- _THE TASK_: Below are the records; pull every line that includes "Reffert".

(Collected data)

++++++

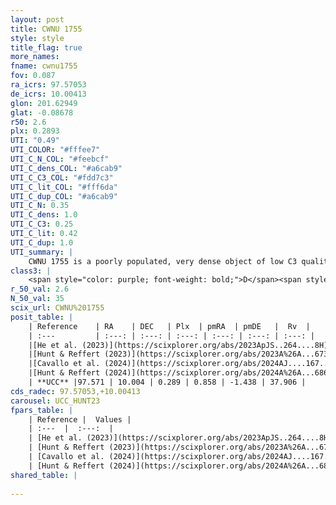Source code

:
```yaml
---
layout: post
title: CWNU 1755
style: style
title_flag: true
more_names: 
fname: cwnu1755
fov: 0.087
ra_icrs: 97.57053
de_icrs: 10.00413
glon: 201.62949
glat: -0.08678
r50: 2.6
plx: 0.2893
UTI: "0.49"
UTI_COLOR: "#fffee7"
UTI_C_N_COL: "#feebcf"
UTI_C_dens_COL: "#a6cab9"
UTI_C_C3_COL: "#fdd7c3"
UTI_C_lit_COL: "#fff6da"
UTI_C_dup_COL: "#a6cab9"
UTI_C_N: 0.35
UTI_C_dens: 1.0
UTI_C_C3: 0.25
UTI_C_lit: 0.42
UTI_C_dup: 1.0
UTI_summary: |
    CWNU 1755 is a poorly populated, very dense object of low C3 quality. It was recently reported in the literature.
class3: |
    <span style="color: purple; font-weight: bold;">D</span><span style="color: #FFC300; font-weight: bold;">B</span>
r_50_val: 2.6
N_50_val: 35
scix_url: CWNU%201755
posit_table: |
    | Reference    | RA    | DEC   | Plx  | pmRA  | pmDE   |  Rv  |
    | :---         | :---: | :---: | :---: | :---: | :---: | :---: |
    |[He et al. (2023)](https://scixplorer.org/abs/2023ApJS..264....8H) | 97.577 | 9.997 | 0.306 | 0.872 | -1.456 | 37.91 |
    |[Hunt & Reffert (2023)](https://scixplorer.org/abs/2023A%26A...673A.114H) | 97.579 | 10.01 | 0.287 | 0.861 | -1.438 | 49.923 |
    |[Cavallo et al. (2024)](https://scixplorer.org/abs/2024AJ....167...12C) | 97.548 | 10.021 | 0.284 | -- | -- | -- |
    |[Hunt & Reffert (2024)](https://scixplorer.org/abs/2024A%26A...686A..42H) | 97.579 | 10.01 | 0.287 | 0.861 | -1.438 | 49.923 |
    | **UCC** |97.571 | 10.004 | 0.289 | 0.858 | -1.438 | 37.906 | 
cds_radec: 97.57053,+10.00413
carousel: UCC_HUNT23
fpars_table: |
    | Reference |  Values |
    | :---  |  :---:  |
    | [He et al. (2023)](https://scixplorer.org/abs/2023ApJS..264....8H) | `A0=3.25, m-M=12.5, logAge=8.9` |
    | [Hunt & Reffert (2023)](https://scixplorer.org/abs/2023A%26A...673A.114H) | `AV50=2.593, diffAV50=2.754, MOD50=12.328, logAge50=8.928` |
    | [Cavallo et al. (2024)](https://scixplorer.org/abs/2024AJ....167...12C) | `AV50=3.09, dMod50=13.42, logAge50=8.53, [Fe/H]50=0.22` |
    | [Hunt & Reffert (2024)](https://scixplorer.org/abs/2024A%26A...686A..42H) | `MassJ=521.691` |
shared_table: |
    
---
```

++++++

- _TASK ANSWER_:
    |[Hunt & Reffert (2023)](https://scixplorer.org/abs/2023A%26A...673A.114H) | 97.579 | 10.01 | 0.287 | 0.861 | -1.438 | 49.923 |
    |[Hunt & Reffert (2024)](https://scixplorer.org/abs/2024A%26A...686A..42H) | 97.579 | 10.01 | 0.287 | 0.861 | -1.438 | 49.923 |
    | [Hunt & Reffert (2023)](https://scixplorer.org/abs/2023A%26A...673A.114H) | `AV50=2.593, diffAV50=2.754, MOD50=12.328, logAge50=8.928` |
    | [Hunt & Reffert (2024)](https://scixplorer.org/abs/2024A%26A...686A..42H) | `MassJ=521.691` |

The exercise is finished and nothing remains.